Scammers love enticing people with words and phrases that are designed to grab your attention and possibly scare you. Capital letters screaming out “URGENT ACTION NOW” or “CONTACT IMMEDIATELY” tends to worry you a bit and leads to panic, which could then lead to irrational decisions.

If this does happen and you’re still in doubt, contact the company they are trying to impersonate directly, never reply to the SMS, never call the number in the message and Never. Click. The. Hyperlink.

Never click the hyperlink

Usually scammers encourage you to click through links, which look rather similar to well-known brands and companies, such as telecom and service providers, or even banks. Every hyperlink and URL is unique, while these links look identical at first glance, you will always find it a bit off. When in doubt – get out.

SMS sender names

There are apps, programmes and websites that send out bulk SMS messages with custom names. Just look at your messages right now with promotional and marketing material sent across with brand names instead of numbers. These services are open to all at a small fee, and sometimes free as well. Scammers primarily use these to send out messages urging you to click through to a fake link and then submit your account details and passwords, which they can then store and use against you.

Personal information

If any of these messages require your email address, password or bank account details – ignore it immediately. Banks in the UAE regularly send out reminders that they never require this information from you.

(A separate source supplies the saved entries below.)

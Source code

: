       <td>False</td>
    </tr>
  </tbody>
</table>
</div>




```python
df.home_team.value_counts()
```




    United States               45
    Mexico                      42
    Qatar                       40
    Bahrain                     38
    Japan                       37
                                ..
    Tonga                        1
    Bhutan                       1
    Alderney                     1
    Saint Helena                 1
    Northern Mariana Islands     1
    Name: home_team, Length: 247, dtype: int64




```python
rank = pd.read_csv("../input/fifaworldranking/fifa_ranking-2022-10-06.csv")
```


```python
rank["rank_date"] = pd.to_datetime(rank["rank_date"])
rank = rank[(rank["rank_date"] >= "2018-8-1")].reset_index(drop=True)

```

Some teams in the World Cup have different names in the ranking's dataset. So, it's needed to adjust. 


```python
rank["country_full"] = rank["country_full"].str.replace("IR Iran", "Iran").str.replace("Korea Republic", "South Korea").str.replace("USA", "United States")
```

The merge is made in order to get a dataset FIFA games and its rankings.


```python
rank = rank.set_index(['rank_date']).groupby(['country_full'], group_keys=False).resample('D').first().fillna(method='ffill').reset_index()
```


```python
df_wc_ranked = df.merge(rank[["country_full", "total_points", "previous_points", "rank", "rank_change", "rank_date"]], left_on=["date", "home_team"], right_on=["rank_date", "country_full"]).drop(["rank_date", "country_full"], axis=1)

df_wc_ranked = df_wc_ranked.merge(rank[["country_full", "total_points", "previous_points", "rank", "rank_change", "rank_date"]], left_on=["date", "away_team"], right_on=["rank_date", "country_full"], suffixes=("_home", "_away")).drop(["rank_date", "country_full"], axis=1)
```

This is personal to you and you alone – and not privy to your bank as well.

Always verify before forwarding

A quick and easy way to do this is by Googling a part of the SMS with Snopes.com towards the end of the search. Or head to Snopes.com directly, the fact-checking site verifies or squashes myths and rumours that are generally circulated through email, SMS or WhatsApp forwards.

NOTE: If scammers continue to call you, do not engage or encourage them. Report the number the police immediately by calling:

901 in Sharjah and Dubai.
In Abu Dhabi, you can report fraudulent calls on 025088888, 8002626.

Lastly, secure your smartphone. Downloading a simple antivirus can help. I would recommend McAfee Mobile Security for iPhones and AVL for Android devices.